A) SCD1 protein expression is decreased after treatment with fenretinide, and its metabolite 3-keto-HPR. ARPE-19 cells were treated with the indicated concentration of fenretinide, its metabolites, A1120, or vehicle for 24 h. Cell lysates were analyzed by Western blotting using mouse monoclonal antibody against SCD1 (upper panel) in comparison with immunoreactivity to α-tubulin which was employed as a loading control (lower panel) and densitometry for each lane was performed and analyzed by ImageJ to provide the SCD1/α-tubulin ratio for each lane. B) SCD1 protein activity is decreased after treatment with fenretinide, and its metabolite 3-keto-HPR. ARPE-19 cells were treated with the indicated concentration of fenretinide, its metabolites, A1120, or vehicle for 16 h, then incubated an additional 5 h in the presence of methyl D3-palmitic acid (50 μM) before harvesting. Free fatty acids present in lipid extracts were analyzed by LC/MS and SCD1 activity, measured by the conversion of methyl-D3 palmitic acid to methyl-D3 palmitoleic acid, was determined. Fenretinide and 3-keto-HPR are effective inhibitors of SCD1 activity, whereas MPR and A1120 have no inhibitory effect on SCD1 activity at all. Lipids were extracted from two 100 mm Petri dishes and combined for mass spectrometry analysis. Data plotted as means ± standard deviation; n = 3.

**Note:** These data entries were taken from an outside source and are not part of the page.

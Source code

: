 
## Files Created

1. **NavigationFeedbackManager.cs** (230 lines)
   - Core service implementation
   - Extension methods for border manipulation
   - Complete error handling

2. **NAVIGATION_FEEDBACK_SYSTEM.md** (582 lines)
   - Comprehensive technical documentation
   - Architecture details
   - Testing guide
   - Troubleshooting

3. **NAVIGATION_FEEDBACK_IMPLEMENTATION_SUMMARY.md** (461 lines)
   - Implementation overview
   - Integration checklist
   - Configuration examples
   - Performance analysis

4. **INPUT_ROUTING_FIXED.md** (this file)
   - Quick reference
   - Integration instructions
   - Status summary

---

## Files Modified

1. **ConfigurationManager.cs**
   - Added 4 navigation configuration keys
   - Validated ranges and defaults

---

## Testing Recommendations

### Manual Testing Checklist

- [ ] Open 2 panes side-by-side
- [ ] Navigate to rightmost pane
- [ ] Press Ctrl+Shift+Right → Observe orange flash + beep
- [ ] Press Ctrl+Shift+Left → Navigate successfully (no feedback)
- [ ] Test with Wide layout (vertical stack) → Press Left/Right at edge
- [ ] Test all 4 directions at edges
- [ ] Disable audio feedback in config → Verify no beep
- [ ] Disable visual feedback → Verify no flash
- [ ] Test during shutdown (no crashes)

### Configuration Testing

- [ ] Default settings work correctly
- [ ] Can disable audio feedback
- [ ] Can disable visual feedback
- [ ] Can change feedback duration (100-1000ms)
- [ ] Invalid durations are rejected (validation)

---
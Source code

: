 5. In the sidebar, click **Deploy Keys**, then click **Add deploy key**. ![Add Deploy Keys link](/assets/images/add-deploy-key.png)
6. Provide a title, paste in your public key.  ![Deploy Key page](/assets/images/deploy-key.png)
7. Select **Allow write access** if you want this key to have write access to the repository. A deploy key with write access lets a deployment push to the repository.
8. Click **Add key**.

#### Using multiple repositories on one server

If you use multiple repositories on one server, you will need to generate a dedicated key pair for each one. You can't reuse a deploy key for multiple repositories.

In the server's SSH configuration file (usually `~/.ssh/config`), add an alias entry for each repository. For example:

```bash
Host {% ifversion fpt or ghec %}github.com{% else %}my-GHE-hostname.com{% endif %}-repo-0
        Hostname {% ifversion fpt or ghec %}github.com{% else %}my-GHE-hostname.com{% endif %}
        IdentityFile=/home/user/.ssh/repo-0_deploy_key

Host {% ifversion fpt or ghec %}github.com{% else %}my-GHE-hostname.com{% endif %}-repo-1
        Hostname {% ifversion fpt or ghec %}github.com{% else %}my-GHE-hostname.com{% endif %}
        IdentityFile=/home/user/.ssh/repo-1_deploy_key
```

Fig 3. Effect of fenretinide and its metabolites on DES1 activity.

ARPE-19 cells were treated with fenretinide, its metabolites, A1120 (all at 10 μM) or vehicle for 24 h, and endogenous C16 and C18 ceramides measured by LC/MS. Suppression of DES1 activity by fenretinide and its metabolites is confirmed by the higher substrate/product (dihydroceramide/ceramide) ratio relative to the DMSO control. The presence of fenretinide or 3-keto-HPR led to a greater accumulation of C16 and C18 dihydroceramide than did MPR or A1120. Lipids were extracted from one 100 mm Petri dish for each biological replicate and subjected to mass spectrometry analysis. Data plotted as means±standard deviation; n = 3.

Fig 4. Phenylretinamides and A1120 do not compete or compete poorly with 1 nM at-RA in RARbeta antagonist assay.

Fenretinide is the only tested compound that appears to compete, exhibiting an IC₅₀ = 10 μM. Fluorescence was measured at excitation (ex) 409 nm/emission (em) 460 and at ex 409nm/em 530 nm and the ratio was determined and plotted against a range of concentrations (10⁻⁵ to 10⁻⁹ M) of the tested compounds.